Summer 2024
2024 Research Projects
DSSI students work on real-world data science projects. Many projects come from DSI’s partnership with the 11th Hour Project, a program of the Schmidt Family Foundation, where we serve as the centralized software and data science hub for social impact grantees and nonprofit organizations.
This year’s research theme was natural language processing (NLP) and large language models (LLM), led by Satadisha Saha Bhowmick, PhD, 2024 Summer Research Director and Preceptor at the UChicago Data Science Institute.
Text Classification via Prompt Generation – Center for Good Food Purchasing
The Center for Good Food Purchasing reviews receipts and invoices to track the kind of foods that public institutions typically purchase. The Center staff categorizes food items and rates them on factors like sustainability, worker treatment, and animal welfare. Institutions can then review these ratings when making future purchasing decisions. Using different methods of natural language processing, the project goal is to automate this food labeling task.

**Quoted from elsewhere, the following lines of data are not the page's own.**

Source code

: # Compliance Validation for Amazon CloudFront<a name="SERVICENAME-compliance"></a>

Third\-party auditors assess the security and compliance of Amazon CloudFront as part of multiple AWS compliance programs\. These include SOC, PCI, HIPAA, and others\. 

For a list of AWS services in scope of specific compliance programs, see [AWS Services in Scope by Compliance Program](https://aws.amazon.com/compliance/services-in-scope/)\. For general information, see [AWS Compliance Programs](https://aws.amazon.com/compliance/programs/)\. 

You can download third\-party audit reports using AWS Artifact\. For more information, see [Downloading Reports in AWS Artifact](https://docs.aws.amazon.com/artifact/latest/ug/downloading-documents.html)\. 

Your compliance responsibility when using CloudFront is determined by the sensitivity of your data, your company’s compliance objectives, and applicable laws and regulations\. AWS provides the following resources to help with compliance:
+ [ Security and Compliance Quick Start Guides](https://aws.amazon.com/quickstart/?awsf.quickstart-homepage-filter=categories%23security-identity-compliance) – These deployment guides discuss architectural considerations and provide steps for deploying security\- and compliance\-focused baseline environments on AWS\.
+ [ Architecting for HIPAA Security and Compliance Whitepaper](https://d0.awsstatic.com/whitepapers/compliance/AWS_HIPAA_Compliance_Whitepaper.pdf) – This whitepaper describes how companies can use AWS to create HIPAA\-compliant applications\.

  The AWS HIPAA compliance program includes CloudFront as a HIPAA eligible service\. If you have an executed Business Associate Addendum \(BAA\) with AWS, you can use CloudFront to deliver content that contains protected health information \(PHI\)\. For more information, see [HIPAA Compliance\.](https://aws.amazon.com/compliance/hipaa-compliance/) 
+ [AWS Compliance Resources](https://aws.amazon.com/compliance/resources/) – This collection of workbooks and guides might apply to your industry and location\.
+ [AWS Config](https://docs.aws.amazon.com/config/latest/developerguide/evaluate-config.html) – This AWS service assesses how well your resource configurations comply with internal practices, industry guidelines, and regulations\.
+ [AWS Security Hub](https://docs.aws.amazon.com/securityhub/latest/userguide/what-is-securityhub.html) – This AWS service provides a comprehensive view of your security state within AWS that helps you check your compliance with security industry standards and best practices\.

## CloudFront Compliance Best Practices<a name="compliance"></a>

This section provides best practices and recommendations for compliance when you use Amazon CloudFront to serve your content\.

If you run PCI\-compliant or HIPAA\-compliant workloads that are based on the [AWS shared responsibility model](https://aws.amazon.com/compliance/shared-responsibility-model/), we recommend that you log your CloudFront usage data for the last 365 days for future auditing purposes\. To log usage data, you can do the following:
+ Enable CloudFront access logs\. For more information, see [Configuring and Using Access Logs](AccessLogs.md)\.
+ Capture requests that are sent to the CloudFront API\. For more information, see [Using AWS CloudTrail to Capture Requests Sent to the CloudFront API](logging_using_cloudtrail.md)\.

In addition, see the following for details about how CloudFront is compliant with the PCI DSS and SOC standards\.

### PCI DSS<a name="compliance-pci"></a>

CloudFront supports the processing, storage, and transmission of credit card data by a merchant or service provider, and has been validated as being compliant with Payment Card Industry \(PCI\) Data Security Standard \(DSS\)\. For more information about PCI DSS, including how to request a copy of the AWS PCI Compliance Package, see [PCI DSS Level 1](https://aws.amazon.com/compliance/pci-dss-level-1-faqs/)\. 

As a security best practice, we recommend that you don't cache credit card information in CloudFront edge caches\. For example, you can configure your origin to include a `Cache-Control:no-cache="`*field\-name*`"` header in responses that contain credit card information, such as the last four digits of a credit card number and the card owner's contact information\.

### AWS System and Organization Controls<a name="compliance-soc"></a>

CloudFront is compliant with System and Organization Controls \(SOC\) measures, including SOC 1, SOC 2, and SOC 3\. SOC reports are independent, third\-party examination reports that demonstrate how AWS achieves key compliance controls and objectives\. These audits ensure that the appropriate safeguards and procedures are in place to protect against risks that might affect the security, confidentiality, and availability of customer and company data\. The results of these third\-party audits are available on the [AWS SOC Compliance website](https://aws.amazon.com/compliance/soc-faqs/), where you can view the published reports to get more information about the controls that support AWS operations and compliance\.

Yannick Tanyi, Joanna John, and Atuwatse Okorodudu took on this task using prompt generation. The team employed different prompting methods to train their large language models in classifying food products, such as zero-shot prompting and few-shot prompting with Retrieval-Augmented Generation (RAG) implementation. They also utilized Llama3 and OpenAI GPT models to compare cost-effectiveness and performance. While students observed that the use of OpenAI GPT provided higher accuracy in grouping food products, RAG implementation greatly increased performance of the Llama3 model. A copy of their poster can be found here.
Fine Tuning Large Language Models (LLMs) – Center for Good Food Purchasing
Cielo Martinez Flores, Perfect Sylvester, and Alondra Flores utilized traditional fine tuning approaches for text classification. The team strived to build a classifier that could successfully classify each product into its food group, category, and subtype with at least 90% accuracy. To meet this goal, students performed an extensive data cleaning protocol that included deduplicating data, simplifying labels, spell-checking, and filtering to allow for accurate downstream sampling. Following this, a roBERTa model was used with a custom trainer to achieve 92% in overall accuracy. A copy of their poster can be found here.

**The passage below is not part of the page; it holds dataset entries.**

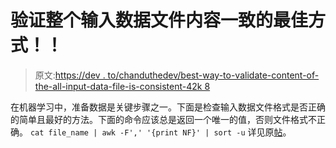 # 验证整个输入数据文件内容一致的最佳方式！！

> 原文:[https://dev . to/chanduthedev/best-way-to-validate-content-of-the-all-input-data-file-is-consistent-42k 8](https://dev.to/chanduthedev/best-way-to-validate-content-of-the-entire-input-data-file-is-consistent-42k8)

在机器学习中，准备数据是关键步骤之一。下面是检查输入数据文件格式是否正确的简单且最好的方法。下面的命令应该总是返回一个唯一的值，否则文件格式不正确。
 `cat file_name | awk -F',' '{print NF}' | sort -u` 
详见原[帖](http://www.chanduthedev.com/2019/09/how-to-validate-data-file-is-formatted.html)。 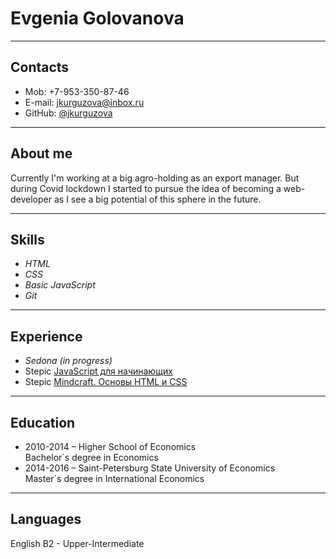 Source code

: # Evgenia Golovanova

***

## Contacts
* Mob: +7-953-350-87-46
* E-mail: jkurguzova@inbox.ru
* GitHub: [@jkurguzova](https://github.com/jkurguzova)

***

## About me
Currently I'm working at a big agro-holding as an export manager. But during Covid lockdown I started to pursue the idea of becoming a web-developer as I see a big potential of this sphere in the future. 

***

## Skills
* *HTML*
* *CSS*
* *Basic JavaScript*
* *Git*

***

## Experience
* *Sedona (in progress)*
* Stepic [JavaScript для начинающих](https://stepik.org/cert/357654)
* Stepic [Mindcraft. Основы HTML и CSS](https://stepik.org/course/52164)

***

## Education
* 2010-2014 – Higher School of Economics<br>Bachelor\`s degree in Economics 
* 2014-2016 – Saint-Petersburg State University of Economics<br>Master\`s degree in International Economics

***

## Languages
English B2 - Upper-Intermediate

Quotation Extraction – The mBio Project
The mBio Project explores how African media discusses biotechnology and agriculture using textual data in published articles from the last 25 years. Since its founding in 2020, the project aims to understand the historical and current narratives and understanding of genetically modified crops on the continent.

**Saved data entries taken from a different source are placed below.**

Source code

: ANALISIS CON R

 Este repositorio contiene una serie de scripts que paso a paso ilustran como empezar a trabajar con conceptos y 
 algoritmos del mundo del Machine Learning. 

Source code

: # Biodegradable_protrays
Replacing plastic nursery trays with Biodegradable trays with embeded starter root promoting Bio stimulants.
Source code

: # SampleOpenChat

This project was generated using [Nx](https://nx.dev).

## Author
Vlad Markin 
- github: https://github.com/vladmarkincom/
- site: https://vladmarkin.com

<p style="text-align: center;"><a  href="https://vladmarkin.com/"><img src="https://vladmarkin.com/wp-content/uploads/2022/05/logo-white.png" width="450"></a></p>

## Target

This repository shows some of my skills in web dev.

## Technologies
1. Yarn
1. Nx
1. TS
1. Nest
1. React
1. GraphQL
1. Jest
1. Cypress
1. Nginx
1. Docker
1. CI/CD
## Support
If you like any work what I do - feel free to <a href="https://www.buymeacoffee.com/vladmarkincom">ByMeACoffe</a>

Students Malee Her, Caitlin Hamer, Michelle Cobaxin, and Catie Lutz utilized various techniques to perform sentiment analysis on numerous African media outlets, such as Quotation Extraction, Named Entity Recognition (NER), Coreference Resolution (Coref), and Aspect-Based Sentiment Analysis (ABSA). Using a dataset consisting of more than 1,800 quotes from over 2 million articles the team was able to illuminate advantages and disadvantages of using OpenAI, spaCy (transformer), and BERT models for NER, with BERT having 98% accuracy. The spaCy model performed better than OpenAI in Coref, allowing for identification of entities in 58% of the data. The team’s work may be used for further refinement of the utilized models to enhance the robustness and accuracy of the research and bring the work closer to practical application. A copy of their poster can be found here.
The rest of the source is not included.